The entries below hold a line with "### Cultural Risks" and a line with "- **Timeline Delays**: Parallel". Return those lines and all that lie between them, exactly and only.

Dataset records Block Start

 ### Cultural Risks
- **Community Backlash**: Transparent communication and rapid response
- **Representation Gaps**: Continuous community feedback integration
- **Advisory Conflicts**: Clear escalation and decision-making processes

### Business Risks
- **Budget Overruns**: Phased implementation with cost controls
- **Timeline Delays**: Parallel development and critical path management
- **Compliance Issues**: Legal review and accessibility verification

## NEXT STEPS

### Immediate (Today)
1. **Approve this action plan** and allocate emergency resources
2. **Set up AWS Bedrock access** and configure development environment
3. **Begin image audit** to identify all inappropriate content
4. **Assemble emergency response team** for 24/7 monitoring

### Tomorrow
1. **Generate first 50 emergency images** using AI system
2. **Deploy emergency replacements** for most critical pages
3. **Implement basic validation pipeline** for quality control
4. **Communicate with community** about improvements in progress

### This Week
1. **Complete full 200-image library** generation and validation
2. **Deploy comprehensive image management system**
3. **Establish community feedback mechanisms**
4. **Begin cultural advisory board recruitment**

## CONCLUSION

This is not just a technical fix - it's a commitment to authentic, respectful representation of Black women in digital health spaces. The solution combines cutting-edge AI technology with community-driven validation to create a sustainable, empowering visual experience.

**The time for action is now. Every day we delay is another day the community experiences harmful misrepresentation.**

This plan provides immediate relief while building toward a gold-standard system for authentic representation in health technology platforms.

Dataset records Block End
Dataset records Block Start

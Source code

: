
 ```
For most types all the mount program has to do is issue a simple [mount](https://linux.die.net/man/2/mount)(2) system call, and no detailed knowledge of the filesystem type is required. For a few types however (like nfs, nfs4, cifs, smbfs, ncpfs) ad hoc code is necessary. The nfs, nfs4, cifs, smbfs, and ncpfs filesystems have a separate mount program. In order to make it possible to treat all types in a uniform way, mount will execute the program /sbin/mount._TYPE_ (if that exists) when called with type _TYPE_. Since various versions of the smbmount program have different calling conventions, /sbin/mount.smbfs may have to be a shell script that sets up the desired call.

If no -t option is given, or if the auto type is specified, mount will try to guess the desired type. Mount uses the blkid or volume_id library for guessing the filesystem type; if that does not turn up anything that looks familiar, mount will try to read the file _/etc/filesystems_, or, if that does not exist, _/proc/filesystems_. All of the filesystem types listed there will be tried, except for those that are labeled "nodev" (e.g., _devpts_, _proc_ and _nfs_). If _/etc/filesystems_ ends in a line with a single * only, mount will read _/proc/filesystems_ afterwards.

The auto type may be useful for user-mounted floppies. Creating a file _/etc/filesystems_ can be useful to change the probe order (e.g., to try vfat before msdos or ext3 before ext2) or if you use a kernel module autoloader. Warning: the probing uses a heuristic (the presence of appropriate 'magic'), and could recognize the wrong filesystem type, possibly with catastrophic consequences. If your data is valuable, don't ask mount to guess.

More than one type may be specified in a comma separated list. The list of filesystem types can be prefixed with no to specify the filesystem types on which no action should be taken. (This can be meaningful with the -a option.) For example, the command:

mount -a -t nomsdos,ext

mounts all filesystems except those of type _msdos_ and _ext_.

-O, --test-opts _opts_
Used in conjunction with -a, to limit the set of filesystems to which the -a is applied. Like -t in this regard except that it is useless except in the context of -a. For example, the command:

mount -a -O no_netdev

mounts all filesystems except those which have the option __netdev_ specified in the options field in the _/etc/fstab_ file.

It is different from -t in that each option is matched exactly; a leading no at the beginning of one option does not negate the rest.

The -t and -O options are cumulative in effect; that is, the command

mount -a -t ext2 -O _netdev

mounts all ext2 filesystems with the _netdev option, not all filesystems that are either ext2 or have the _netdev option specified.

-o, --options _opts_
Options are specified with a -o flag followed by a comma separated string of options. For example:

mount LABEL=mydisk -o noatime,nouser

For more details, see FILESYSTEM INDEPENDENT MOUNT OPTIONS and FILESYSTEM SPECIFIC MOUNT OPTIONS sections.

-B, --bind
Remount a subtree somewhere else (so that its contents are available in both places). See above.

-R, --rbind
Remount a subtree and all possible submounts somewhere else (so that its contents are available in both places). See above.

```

Dataset records Block End
Dataset records Block Start

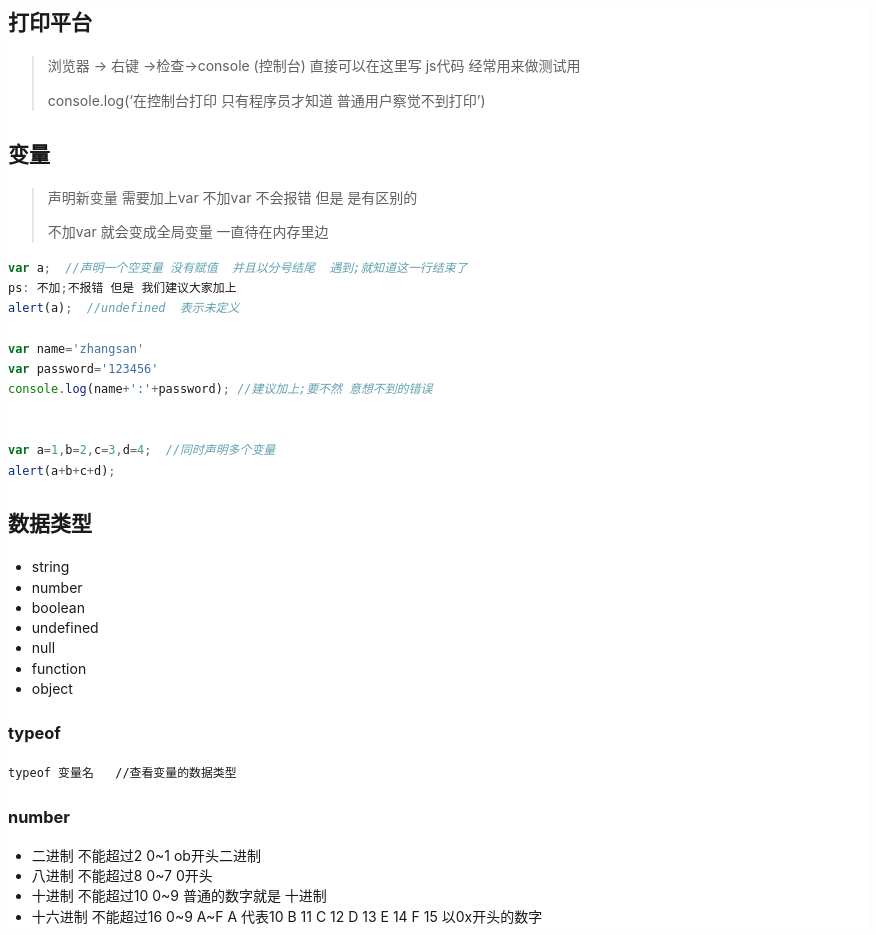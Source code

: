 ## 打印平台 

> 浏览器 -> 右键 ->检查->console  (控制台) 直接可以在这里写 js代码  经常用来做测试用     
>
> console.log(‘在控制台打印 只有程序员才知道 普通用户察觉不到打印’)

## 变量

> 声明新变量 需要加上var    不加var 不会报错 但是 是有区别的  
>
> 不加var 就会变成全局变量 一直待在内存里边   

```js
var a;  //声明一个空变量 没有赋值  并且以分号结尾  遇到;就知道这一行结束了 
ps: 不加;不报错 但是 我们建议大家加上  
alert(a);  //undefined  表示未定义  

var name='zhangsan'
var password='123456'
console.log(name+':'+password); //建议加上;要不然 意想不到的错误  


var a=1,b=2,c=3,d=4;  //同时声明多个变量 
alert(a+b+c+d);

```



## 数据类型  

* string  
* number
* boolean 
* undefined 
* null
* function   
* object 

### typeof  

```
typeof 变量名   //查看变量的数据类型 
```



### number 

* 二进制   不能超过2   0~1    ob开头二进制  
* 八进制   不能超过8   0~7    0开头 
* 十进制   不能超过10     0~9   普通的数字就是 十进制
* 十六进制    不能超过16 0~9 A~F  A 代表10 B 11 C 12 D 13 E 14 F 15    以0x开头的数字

Dataset records Block End

* [Exercise result]:
 ### Cultural Risks
- **Community Backlash**: Transparent communication and rapid response
- **Representation Gaps**: Continuous community feedback integration
- **Advisory Conflicts**: Clear escalation and decision-making processes

### Business Risks
- **Budget Overruns**: Phased implementation with cost controls
- **Timeline Delays**: Parallel development and critical path management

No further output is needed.